Pane A — Query / GraphQL port (:12800)

Source: apps/bff/src/http/query/info.ts, UI composable apps/ui/src/shell/useOapInfo.ts.

Single GraphQL call fired every 30 seconds:

query {
  version
  getTimeInfo { timezone, currentTimestamp }
  checkHealth { score, details }
}

What the pane shows

Field Source Notes
Reachable HTTP success of the GraphQL call Hard fail → whole pane shows red banner.
Version version The OAP build string.
Server timezone getTimeInfo.timezone UTC offset like +0800. Used for time-range conversion throughout the UI.
Server timestamp getTimeInfo.currentTimestamp Epoch ms. UI shows skew vs browser clock if non-trivial.
Health score checkHealth.score 0 = OK, >0 = degraded, <0 = not started.

Failure modes

  • Hard fail (unreachable): GraphQL endpoint refused / timed out / 5xx. reachable: false. Whole UI shows a top-of-page “OAP unreachable” banner — query pages cannot render.
  • Soft fail (degraded): score > 0 — OAP is up but degraded (storage lag, receiver backlog, internal queue depth). Shown as a yellow “degraded (score N)” chip; details from checkHealth.details.
  • Soft fail (not started): score < 0 — OAP process is running but has not finished initialization yet. Shown as “not started”; usually transient during a rolling restart.

Poll cadence

  • Stale-time: 20 s
  • Refetch interval: 30 s

Pane B — Admin host (:17128)

Source: apps/bff/src/http/query/preflight.ts, UI composable apps/ui/src/shell/useAdminFeatures.ts.

Single admin REST call fired every 60 seconds:

GET <adminUrl>/debugging/config/dump

OAP returns a flat key/value map. The BFF parses it and reports, per required module, whether any key with that module’s prefix appears.

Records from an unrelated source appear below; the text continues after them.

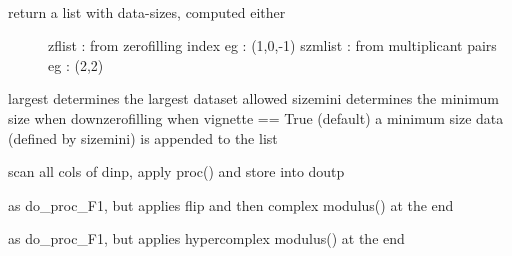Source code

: \documentclass[letterpaper,10pt,openany,oneside]{sphinxmanual}
\begin{document}
\begin{fulllineitems}
\label{rst/code:processing.comp_sizes}~\begin{description}
\item[{return a list with data-sizes, computed either}] \leavevmode
zflist : from zerofilling index    eg : (1,0,-1)
szmlist : from multiplicant pairs  eg : (2,2)

\end{description}

largest determines the largest dataset allowed
sizemini determines the minimum size when downzerofilling
when vignette == True (default) a minimum size data (defined by sizemini) is appended to the list

\end{fulllineitems}


\begin{fulllineitems}
\label{rst/code:processing.do_proc_F1}
scan all cols of dinp, apply proc() and store into doutp

\end{fulllineitems}


\begin{fulllineitems}
\label{rst/code:processing.do_proc_F1_flip_modu}
as do\_proc\_F1, but applies flip and then complex modulus() at the end

\end{fulllineitems}


\begin{fulllineitems}
\label{rst/code:processing.do_proc_F1_modu}
as do\_proc\_F1, but applies hypercomplex modulus() at the end

\end{fulllineitems}
\end{document}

Check sequence (per refresh)

The checks run in this strict order — earlier failures short-circuit later ones:

  1. Admin host reachable? TCP / HTTP connect succeeds.
    • Fail → adminReachable: false, every module reports enabled: false. Whole pane red.
  2. admin-server module loaded? Any admin-server.* key in the dump.
    • Fail → admin host responded but does not expose the admin selector. (Should not happen — the dump endpoint is itself served by admin-server. In practice this case means a custom OAP build.)
  3. receiver-runtime-rule loaded? Any receiver-runtime-rule.* key.
    • Fail → DSL Management, alarm rules, cluster rule matrix disabled. Yellow badge.
  4. dsl-debugging loaded? Any dsl-debugging.* key.
    • Fail → Live Debugger disabled. Yellow badge.
  5. inspect loaded? Any inspect.* key.
    • Fail → Inspect page disabled. Yellow badge.

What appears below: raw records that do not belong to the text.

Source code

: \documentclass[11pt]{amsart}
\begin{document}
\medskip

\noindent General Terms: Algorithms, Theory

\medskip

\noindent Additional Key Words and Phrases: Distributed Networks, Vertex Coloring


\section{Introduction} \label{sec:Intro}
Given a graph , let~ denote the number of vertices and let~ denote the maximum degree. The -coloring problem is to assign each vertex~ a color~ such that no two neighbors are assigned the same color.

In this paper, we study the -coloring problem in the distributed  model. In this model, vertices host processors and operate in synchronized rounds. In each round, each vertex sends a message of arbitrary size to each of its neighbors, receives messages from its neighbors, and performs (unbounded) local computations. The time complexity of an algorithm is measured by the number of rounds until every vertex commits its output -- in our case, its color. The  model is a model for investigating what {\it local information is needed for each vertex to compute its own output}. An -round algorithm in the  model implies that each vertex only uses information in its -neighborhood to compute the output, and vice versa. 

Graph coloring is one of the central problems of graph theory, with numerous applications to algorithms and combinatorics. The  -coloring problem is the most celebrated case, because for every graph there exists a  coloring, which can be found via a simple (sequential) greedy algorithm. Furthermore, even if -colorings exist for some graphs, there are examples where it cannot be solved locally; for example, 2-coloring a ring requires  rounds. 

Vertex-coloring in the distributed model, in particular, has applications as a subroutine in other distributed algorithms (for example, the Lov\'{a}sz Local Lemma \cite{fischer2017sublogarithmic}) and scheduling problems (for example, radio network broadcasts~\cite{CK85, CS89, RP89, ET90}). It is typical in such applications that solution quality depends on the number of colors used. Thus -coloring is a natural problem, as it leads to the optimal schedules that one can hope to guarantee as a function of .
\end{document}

The sequence is fail-fast: once admin-server itself is off, the dump is empty so steps 3–5 all report off. The UI does not stack three separate warnings — it shows one root cause.

What the pane shows

Module Hint shown when off
admin-server “Confirm SW_ADMIN_SERVER=default is set on OAP and port 17128 is exposed.”
receiver-runtime-rule “Set SW_RECEIVER_RUNTIME_RULE=default on OAP to enable DSL Management.”
dsl-debugging “Set SW_DSL_DEBUGGING=default on OAP to enable the Live Debugger.”
inspect “Set SW_INSPECT=default on OAP to enable the Inspect page.”

Poll cadence

  • Stale-time: 30 s
  • Refetch interval: 60 s

Per-node cluster discovery (/status/cluster/nodes)

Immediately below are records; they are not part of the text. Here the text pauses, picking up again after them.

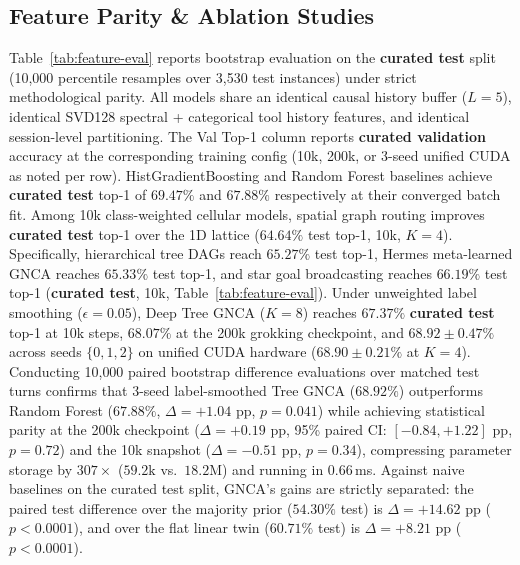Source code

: \documentclass[10pt,twocolumn,letterpaper]{article}
\begin{document}
\subsection{Feature Parity \& Ablation Studies}
Table~\ref{tab:feature-eval} reports bootstrap evaluation on the \textbf{curated test} split (10{,}000 percentile resamples over 3{,}530 test instances) under strict methodological parity. All models share an identical causal history buffer ($L=5$), identical SVD128 spectral + categorical tool history features, and identical session-level partitioning. The Val Top-1 column reports \textbf{curated validation} accuracy at the corresponding training config (10k, 200k, or 3-seed unified CUDA as noted per row).
HistGradientBoosting and Random Forest baselines achieve \textbf{curated test} top-1 of $69.47\%$ and $67.88\%$ respectively at their converged batch fit.
Among 10k class-weighted cellular models, spatial graph routing improves \textbf{curated test} top-1 over the 1D lattice ($64.64\%$ test top-1, 10k, $K{=}4$). Specifically, hierarchical tree DAGs reach $65.27\%$ test top-1, Hermes meta-learned GNCA reaches $65.33\%$ test top-1, and star goal broadcasting reaches $66.19\%$ test top-1 (\textbf{curated test}, 10k, Table~\ref{tab:feature-eval}). Under unweighted label smoothing ($\epsilon=0.05$), Deep Tree GNCA ($K=8$) reaches $67.37\%$ \textbf{curated test} top-1 at 10k steps, $68.07\%$ at the 200k grokking checkpoint, and $\mathbf{68.92 \pm 0.47\%}$ across seeds $\{0,1,2\}$ on unified CUDA hardware ($68.90 \pm 0.21\%$ at $K=4$). Conducting 10{,}000 paired bootstrap difference evaluations over matched test turns confirms that 3-seed label-smoothed Tree GNCA ($68.92\%$) outperforms Random Forest ($67.88\%$, $\Delta = +1.04\text{ pp}$, $p = 0.041$) while achieving statistical parity at the 200k checkpoint ($\Delta = +0.19\text{ pp}$, 95\% paired CI: $[-0.84, +1.22]\text{ pp}$, $p = 0.72$) and the 10k snapshot ($\Delta = -0.51\text{ pp}$, $p = 0.34$), compressing parameter storage by $307\times$ ($59.2\text{k}$ vs.\ $18.2\text{M}$) and running in $0.66$\,ms. Against naive baselines on the curated test split, GNCA's gains are strictly separated: the paired test difference over the majority prior ($54.30\%$ test) is $\Delta = +14.62\text{ pp}$ ($p < 0.0001$), and over the flat linear twin ($60.71\%$ test) is $\Delta = +8.21\text{ pp}$ ($p < 0.0001$).
\end{document}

In addition to the two health panes, the page lists OAP cluster members:

  • Source: GET <queryUrl>/status/cluster/nodes (status client, packages/api-client/src/status.ts).
  • Returns: per-node host, port, role, heartbeat.
  • Use: confirm cluster size matches expectations (e.g., 3-node OAP behind one DNS name should show three rows).

Cluster discovery is not required for Horizon to function — it is purely informational. If /status/cluster/nodes fails, the cluster pane shows “unknown” but the rest of the UI keeps working.

Reading the page during an incident

The triage flow during “Horizon shows banners I don’t understand”:

  1. Is the Query pane green? If not, OAP itself is down / unreachable — fix OAP first, the rest is downstream.
  2. Is the Admin pane green? If not, expose port 17128 and / or turn on the four selectors — see the per-module hints.
  3. Is the health score > 0? OAP is up but degraded — pull details from checkHealth (visible in the Query pane) and triage on the OAP side.
  4. Cluster member count off? Either DNS / Service config is wrong, or one OAP node is down — check /status/cluster/nodes output and your OAP cluster controller.